SQLServerCentral Article

Finding “Active” Rows for the Previous Month (SQL Spackle)

,

"SQL Spackle" is a collection of short articles written based on multiple requests for similar code or to share short methods for getting certain things done. These short articles are NOT meant to be complete solutions. Rather, they are meant to "fill in the cracks."

--Phil McCracken

Introduction

One of the classic problems in SQL is finding “active” rows in a table for a given date range, typically for the previous month.  It sounds easy enough.  Just find everything that has a date in the row that falls between the start of the month (inclusive) and the start of next month (exclusive).  But what if each row in the table has both a StartDate and an EndDate each of which may or may not be in the given month?  What if one of the rows started in January 2013, ended in January 2014, and you want to know if that row was active during June 2013?  Now it gets a bit more complicated.

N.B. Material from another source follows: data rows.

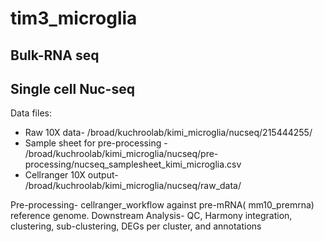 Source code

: # tim3_microglia
## Bulk-RNA seq
## Single cell Nuc-seq

Data files:
- Raw 10X data- /broad/kuchroolab/kimi_microglia/nucseq/215444255/
- Sample sheet for pre-processing - /broad/kuchroolab/kimi_microglia/nucseq/pre-processing/nucseq_samplesheet_kimi_microglia.csv
- Cellranger 10X output- /broad/kuchroolab/kimi_microglia/nucseq/raw_data/

Pre-processing- cellranger_workflow against pre-mRNA( mm10_premrna) reference genome.
Downstream Analysis- QC, Harmony integration, clustering, sub-clustering, DEGs per cluster, and annotations



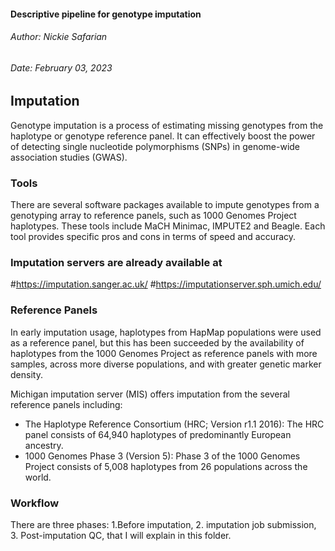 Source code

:#### Descriptive pipeline for genotype imputation         
###### Author: Nickie Safarian                            
###### Date: February 03, 2023                            



## Imputation
Genotype imputation is a process of estimating missing genotypes from the haplotype or genotype reference panel.
It can effectively boost the power of detecting single nucleotide polymorphisms (SNPs) in genome-wide association studies (GWAS).


### Tools
There are several software packages available to impute genotypes from a genotyping array to reference panels, such 
as 1000 Genomes Project haplotypes. These tools include MaCH Minimac, IMPUTE2 and Beagle. Each tool provides specific pros 
and cons in terms of speed and accuracy. 


### Imputation servers are already available at 

#https://imputation.sanger.ac.uk/
#https://imputationserver.sph.umich.edu/


### Reference Panels
In early imputation usage, haplotypes from HapMap populations were used as a reference panel, but this has been succeeded by the 
availability of haplotypes from the 1000 Genomes Project as reference panels with more samples, across more diverse populations, 
and with greater genetic marker density. 


Michigan imputation server (MIS) offers imputation from the several reference panels including:
   - The Haplotype Reference Consortium (HRC; Version r1.1 2016): The HRC panel consists of 64,940 haplotypes of predominantly European ancestry.
   - 1000 Genomes Phase 3 (Version 5): Phase 3 of the 1000 Genomes Project consists of 5,008 haplotypes from 26 populations across the world.
   
### Workflow 
There are three phases:
                  1.Before imputation, 
                  2. imputation job submission, 
                  3. Post-imputation QC, 
that I will explain in this folder.
      
         
         
         
         
         
         
         
         
         
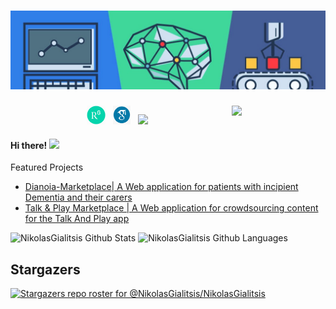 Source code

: # [![nikyal header](https://github.com/NikolasGialitsis/NikolasGialitsis/blob/main/mybanner.jpg)](https://www.linkedin.com/in/nikolasgialitsis/)

<p>
  <a href="https://waylonwalker.com/latest-story.png"><img width="150" align='right' src="https://waylonwalker.com/latest-story.png"></a>
</p>


<p align='center'>
<a href="https://www.researchgate.net/profile/Nikolaos_Gialitsis//"><img height="30" src="https://github.com/NikolasGialitsis/NikolasGialitsis/blob/main/researchgate.png?raw=true"></a>&nbsp;&nbsp;
<a href="https://scholar.google.com/citations?user=8ZrzZ2wAAAAJ&hl=el//"><img height="30" src="https://github.com/NikolasGialitsis/NikolasGialitsis/blob/main/google scholar.png?raw=true"></a>&nbsp;&nbsp;
<a href="https://www.linkedin.com/in/nikolasgialitsis//"><img height="30" src="https://github.com/WaylonWalker/WaylonWalker/blob/main/icon/linkedin.png?raw=true"></a> &nbsp;&nbsp;




#### Hi there! <img src="https://raw.githubusercontent.com/MartinHeinz/MartinHeinz/master/wave.gif" width="30px">

<!--
**NikolasGialitsis/NikolasGialitsis** is a ✨ _special_ ✨ repository because its `README.md` (this file) appears on your GitHub profile.
-->



<!-- [Check out my latest free-time project/A Machine Learning Newspaper!](https://github.com/NikolasGialitsis/ML_NewsPaper) -->
<!-- 
- 🔭 I’m currently working on *
- 🌱 I’m currently learning about *Vue.js* and *Non-metric Similarity Search*
- 👯 If you are a greek student interested in cognitive sciences and/or promoting interdisciplinarity check out <a href="https://www.cognihub.gr">CogniHub</a>
 -->
Featured Projects
* [Dianoia-Marketplace| A Web application for patients with incipient Dementia and their carers](https://github.com/NikolasGialitsis/Dianoia-Marketplace)
* [Talk & Play Marketplace | A Web application for crowdsourcing content for the Talk And Play app](https://github.com/NikolasGialitsis/Talk-And-Play-Marketplace)

![NikolasGialitsis Github Stats](https://github-readme-stats.vercel.app/api?username=NikolasGialitsis&show_icons=true&theme=radical)
![NikolasGialitsis Github Languages](https://github-readme-stats.vercel.app/api/top-langs?username=NikolasGialitsis&show_icons=true&theme=radical)


## Stargazers

[![Stargazers repo roster for @NikolasGialitsis/NikolasGialitsis](https://reporoster.com/stars/NikolasGialitsis/NikolasGialitsis)](https://github.com/NikolasGialitsis/NikolasGialitsis/stargazers)

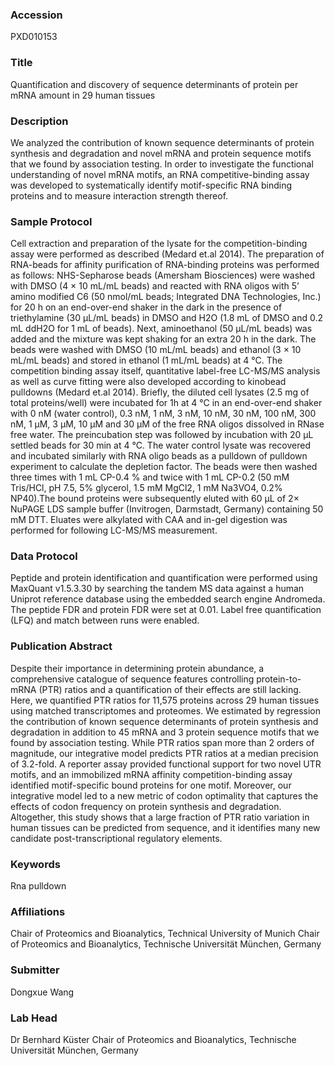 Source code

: ### Accession
PXD010153

### Title
Quantification and discovery of sequence determinants of protein per mRNA amount in 29 human tissues

### Description
We analyzed the contribution of known sequence determinants of protein synthesis and degradation and novel mRNA and protein sequence motifs that we found by association testing. In order to investigate the functional understanding of novel mRNA motifs, an RNA competitive-binding assay was developed to systematically identify motif-specific RNA binding proteins and to measure interaction strength thereof.

### Sample Protocol
Cell extraction and preparation of the lysate for the competition-binding assay were performed as described (Medard et.al 2014). The preparation of RNA-beads for affinity purification of RNA-binding proteins was performed as follows: NHS-Sepharose beads (Amersham Biosciences) were washed with DMSO (4 × 10 mL/mL beads) and reacted with RNA oligos with 5’ amino modified C6 (50 nmol/mL beads; Integrated DNA Technologies, Inc.) for 20 h on an end-over-end shaker in the dark in the presence of triethylamine (30 μL/mL beads) in DMSO and H2O (1.8 mL of DMSO and 0.2 mL ddH2O for 1 mL of beads). Next, aminoethanol (50 μL/mL beads) was added and the mixture was kept shaking for an extra 20 h in the dark. The beads were washed with DMSO (10 mL/mL beads) and ethanol (3 × 10 mL/mL beads) and stored in ethanol (1 mL/mL beads) at 4 °C. The competition binding assay itself, quantitative label-free LC-MS/MS analysis as well as curve fitting were also developed according to kinobead pulldowns (Medard et.al 2014). Briefly, the diluted cell lysates (2.5 mg of total proteins/well) were incubated for 1h at 4 °C in an end-over-end shaker with 0 nM (water control), 0.3 nM, 1 nM, 3 nM, 10 nM, 30 nM, 100 nM, 300 nM, 1 μM, 3 μM, 10 μM and 30 μM of the free RNA oligos dissolved in RNase free water. The preincubation step was followed by incubation with 20 μL settled beads for 30 min at 4 °C. The water control lysate was recovered and incubated similarly with RNA oligo beads as a pulldown of pulldown experiment to calculate the depletion factor. The  beads were then washed  three  times  with  1  mL CP-0.4 % and  twice  with  1  mL  CP-0.2 (50 mM Tris/HCl, pH 7.5, 5% glycerol, 1.5 mM MgCl2, 1 mM Na3VO4, 0.2% NP40).The bound proteins were subsequently eluted with 60 μL of 2× NuPAGE LDS sample buffer (Invitrogen, Darmstadt, Germany) containing 50 mM DTT. Eluates were alkylated with CAA and in-gel digestion was performed for following LC-MS/MS measurement.

### Data Protocol
Peptide and protein identification and quantification were performed using MaxQuant  v1.5.3.30 by searching the tandem MS data against a human Uniprot reference database using the embedded search engine Andromeda. The peptide FDR and protein FDR were set at 0.01. Label free quantification (LFQ) and match between runs were enabled.

### Publication Abstract
Despite their importance in determining protein abundance, a comprehensive catalogue of sequence features controlling protein-to-mRNA (PTR) ratios and a quantification of their effects are still lacking. Here, we quantified PTR ratios for 11,575 proteins across 29 human tissues using matched transcriptomes and proteomes. We estimated by regression the contribution of known sequence determinants of protein synthesis and degradation in addition to 45 mRNA and 3 protein sequence motifs that we found by association testing. While PTR ratios span more than 2 orders of magnitude, our integrative model predicts PTR ratios at a median precision of 3.2-fold. A reporter assay provided functional support for two novel UTR motifs, and an immobilized mRNA affinity competition-binding assay identified motif-specific bound proteins for one motif. Moreover, our integrative model led to a new metric of codon optimality that captures the effects of codon frequency on protein synthesis and degradation. Altogether, this study shows that a large fraction of PTR ratio variation in human tissues can be predicted from sequence, and it identifies many new candidate post-transcriptional regulatory elements.

### Keywords
Rna pulldown

### Affiliations
Chair of Proteomics and Bioanalytics, Technical University of Munich
Chair of Proteomics and Bioanalytics, Technische Universität München, Germany

### Submitter
Dongxue Wang

### Lab Head
Dr Bernhard Küster
Chair of Proteomics and Bioanalytics, Technische Universität München, Germany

This classic problem has appeared in the forums here on SSC several times in the past 6 months so I thought I’d write a short article on the subject.  The example used in this article happens to be based on month boundaries but the concept can be used for other date-part boundaries and non date-part boundaries, as well.

Typical Requirements

The general request on most of the posts is usually something like the following:

“I want some code that will return all of the data for all of last month based on the start and end dates.”

They go into other details but, to make a much longer story shorter, here are the six rules that most people want the code to follow as to which rows will be included in the return or not.  Note that this assumes that the StartDate is <= the EndDate and that neither date is NULL.

  1. Both dates are less than (to the “left”) and outside of the desired month. Don't include.
  2. Both dates are greater than (to the “right”) and outside of the desired month. Don't include.
  3. Both dates within the desired month. Include.
  4. StartDate within the desired month. Include.
  5. End date within the desired month. Include.
  6. StartDate is less than (to the “left”) and outside the desired month and EndDate is greater than (to the “right”) of and outside the desired month. In other words, the row dates span the entirety of the desired month. Include.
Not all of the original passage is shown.